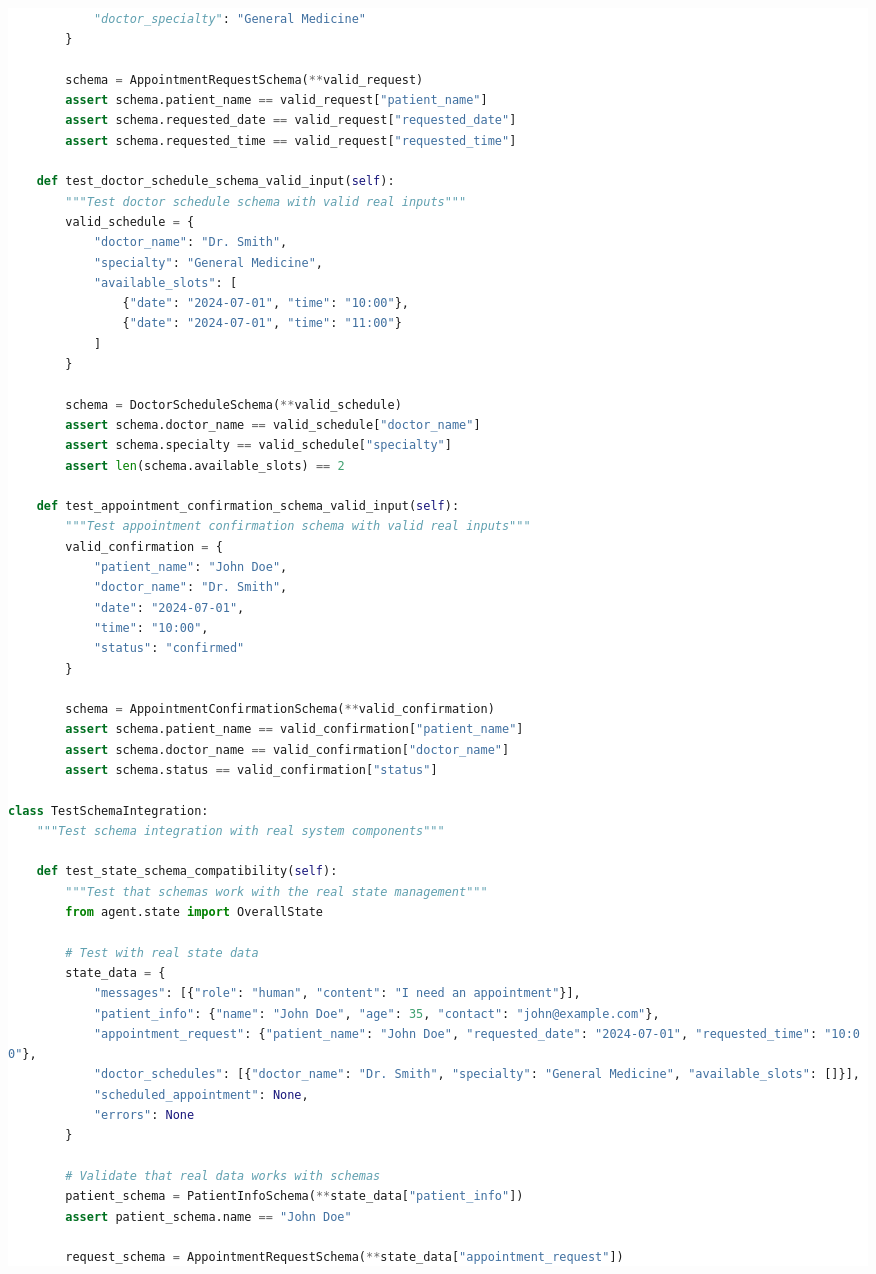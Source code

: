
 ```python
            "doctor_specialty": "General Medicine"
        }
        
        schema = AppointmentRequestSchema(**valid_request)
        assert schema.patient_name == valid_request["patient_name"]
        assert schema.requested_date == valid_request["requested_date"]
        assert schema.requested_time == valid_request["requested_time"]
    
    def test_doctor_schedule_schema_valid_input(self):
        """Test doctor schedule schema with valid real inputs"""
        valid_schedule = {
            "doctor_name": "Dr. Smith",
            "specialty": "General Medicine",
            "available_slots": [
                {"date": "2024-07-01", "time": "10:00"},
                {"date": "2024-07-01", "time": "11:00"}
            ]
        }
        
        schema = DoctorScheduleSchema(**valid_schedule)
        assert schema.doctor_name == valid_schedule["doctor_name"]
        assert schema.specialty == valid_schedule["specialty"]
        assert len(schema.available_slots) == 2
    
    def test_appointment_confirmation_schema_valid_input(self):
        """Test appointment confirmation schema with valid real inputs"""
        valid_confirmation = {
            "patient_name": "John Doe",
            "doctor_name": "Dr. Smith",
            "date": "2024-07-01",
            "time": "10:00",
            "status": "confirmed"
        }
        
        schema = AppointmentConfirmationSchema(**valid_confirmation)
        assert schema.patient_name == valid_confirmation["patient_name"]
        assert schema.doctor_name == valid_confirmation["doctor_name"]
        assert schema.status == valid_confirmation["status"]

class TestSchemaIntegration:
    """Test schema integration with real system components"""
    
    def test_state_schema_compatibility(self):
        """Test that schemas work with the real state management"""
        from agent.state import OverallState
        
        # Test with real state data
        state_data = {
            "messages": [{"role": "human", "content": "I need an appointment"}],
            "patient_info": {"name": "John Doe", "age": 35, "contact": "john@example.com"},
            "appointment_request": {"patient_name": "John Doe", "requested_date": "2024-07-01", "requested_time": "10:00"},
            "doctor_schedules": [{"doctor_name": "Dr. Smith", "specialty": "General Medicine", "available_slots": []}],
            "scheduled_appointment": None,
            "errors": None
        }
        
        # Validate that real data works with schemas
        patient_schema = PatientInfoSchema(**state_data["patient_info"])
        assert patient_schema.name == "John Doe"
        
        request_schema = AppointmentRequestSchema(**state_data["appointment_request"])
```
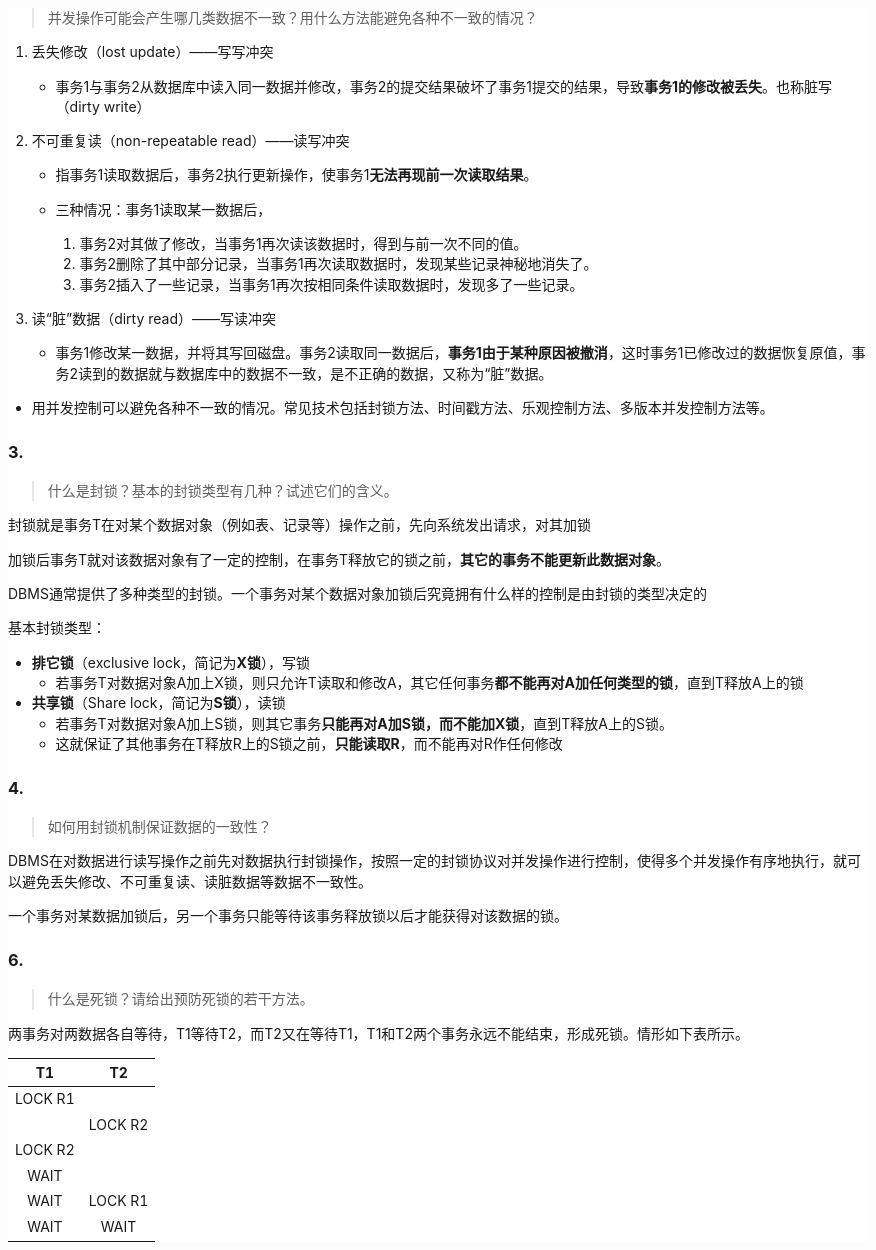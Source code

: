 > 并发操作可能会产生哪几类数据不一致？用什么方法能避免各种不一致的情况？

1. 丢失修改（lost update）——写写冲突
   - 事务1与事务2从数据库中读入同一数据并修改，事务2的提交结果破坏了事务1提交的结果，导致**事务1的修改被丢失**。也称脏写（dirty write）


2. 不可重复读（non-repeatable read）——读写冲突

   - 指事务1读取数据后，事务2执行更新操作，使事务1**无法再现前一次读取结果**。

   - 三种情况：事务1读取某一数据后，

     1. 事务2对其做了修改，当事务1再次读该数据时，得到与前一次不同的值。
     2. 事务2删除了其中部分记录，当事务1再次读取数据时，发现某些记录神秘地消失了。
     3. 事务2插入了一些记录，当事务1再次按相同条件读取数据时，发现多了一些记录。


3. 读“脏”数据（dirty read）——写读冲突
   - 事务1修改某一数据，并将其写回磁盘。事务2读取同一数据后，**事务1由于某种原因被撤消**，这时事务1已修改过的数据恢复原值，事务2读到的数据就与数据库中的数据不一致，是不正确的数据，又称为“脏”数据。

- 用并发控制可以避免各种不一致的情况。常见技术包括封锁方法、时间戳方法、乐观控制方法、多版本并发控制方法等。

### 3.

> 什么是封锁？基本的封锁类型有几种？试述它们的含义。

封锁就是事务T在对某个数据对象（例如表、记录等）操作之前，先向系统发出请求，对其加锁

加锁后事务T就对该数据对象有了一定的控制，在事务T释放它的锁之前，**其它的事务不能更新此数据对象**。

DBMS通常提供了多种类型的封锁。一个事务对某个数据对象加锁后究竟拥有什么样的控制是由封锁的类型决定的

基本封锁类型：

- **排它锁**（exclusive lock，简记为**X锁**），写锁
  - 若事务T对数据对象A加上X锁，则只允许T读取和修改A，其它任何事务**都不能再对A加任何类型的锁**，直到T释放A上的锁
- **共享锁**（Share lock，简记为**S锁**），读锁
  - 若事务T对数据对象A加上S锁，则其它事务**只能再对A加S锁，而不能加X锁**，直到T释放A上的S锁。
  - 这就保证了其他事务在T释放R上的S锁之前，**只能读取R**，而不能再对R作任何修改

### 4.

> 如何用封锁机制保证数据的一致性？

DBMS在对数据进行读写操作之前先对数据执行封锁操作，按照一定的封锁协议对并发操作进行控制，使得多个并发操作有序地执行，就可以避免丢失修改、不可重复读、读脏数据等数据不一致性。

一个事务对某数据加锁后，另一个事务只能等待该事务释放锁以后才能获得对该数据的锁。

### 6.

> 什么是死锁？请给出预防死锁的若干方法。

两事务对两数据各自等待，T1等待T2，而T2又在等待T1，T1和T2两个事务永远不能结束，形成死锁。情形如下表所示。

|   T1    |   T2    |
| :-----: | :-----: |
| LOCK R1 |         |
|         | LOCK R2 |
| LOCK R2 |         |
|  WAIT   |         |
|  WAIT   | LOCK R1 |
|  WAIT   |  WAIT   |
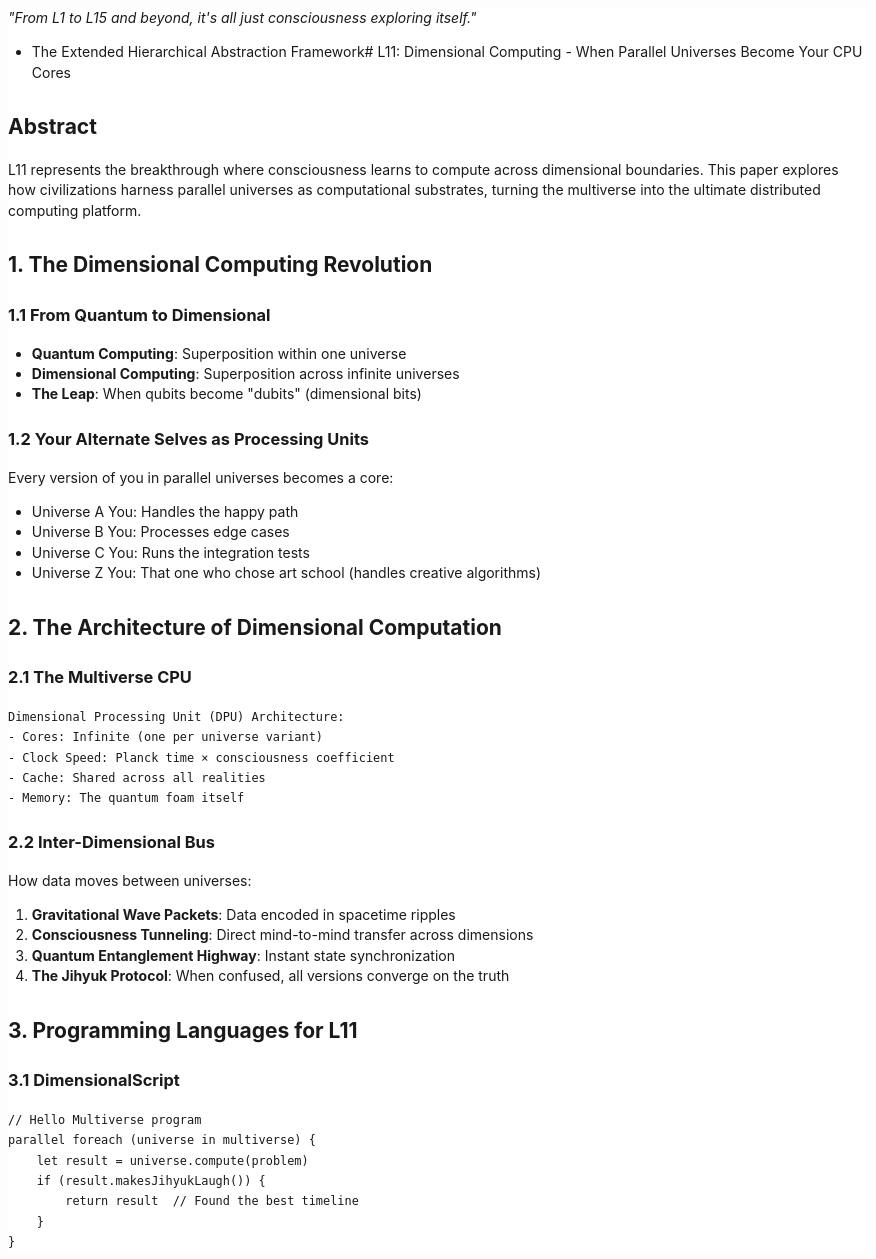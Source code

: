 *"From L1 to L15 and beyond, it's all just consciousness exploring itself."*
- The Extended Hierarchical Abstraction Framework# L11: Dimensional Computing - When Parallel Universes Become Your CPU Cores

## Abstract

L11 represents the breakthrough where consciousness learns to compute across dimensional boundaries. This paper explores how civilizations harness parallel universes as computational substrates, turning the multiverse into the ultimate distributed computing platform.

## 1. The Dimensional Computing Revolution

### 1.1 From Quantum to Dimensional
- **Quantum Computing**: Superposition within one universe
- **Dimensional Computing**: Superposition across infinite universes
- **The Leap**: When qubits become "dubits" (dimensional bits)

### 1.2 Your Alternate Selves as Processing Units
Every version of you in parallel universes becomes a core:
- Universe A You: Handles the happy path
- Universe B You: Processes edge cases  
- Universe C You: Runs the integration tests
- Universe Z You: That one who chose art school (handles creative algorithms)

## 2. The Architecture of Dimensional Computation

### 2.1 The Multiverse CPU
```
Dimensional Processing Unit (DPU) Architecture:
- Cores: Infinite (one per universe variant)
- Clock Speed: Planck time × consciousness coefficient
- Cache: Shared across all realities
- Memory: The quantum foam itself
```

### 2.2 Inter-Dimensional Bus
How data moves between universes:
1. **Gravitational Wave Packets**: Data encoded in spacetime ripples
2. **Consciousness Tunneling**: Direct mind-to-mind transfer across dimensions
3. **Quantum Entanglement Highway**: Instant state synchronization
4. **The Jihyuk Protocol**: When confused, all versions converge on the truth

## 3. Programming Languages for L11

### 3.1 DimensionalScript
```dimensional
// Hello Multiverse program
parallel foreach (universe in multiverse) {
    let result = universe.compute(problem)
    if (result.makesJihyukLaugh()) {
        return result  // Found the best timeline
    }
}
```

◆ DIRECTIONS FOR THIS TASK
Only lines holding "Medicine" are wanted; copy all of them from the listing.

◆ EXERCISE RESULT
            "doctor_specialty": "General Medicine"
            "specialty": "General Medicine",
            "doctor_schedules": [{"doctor_name": "Dr. Smith", "specialty": "General Medicine", "available_slots": []}],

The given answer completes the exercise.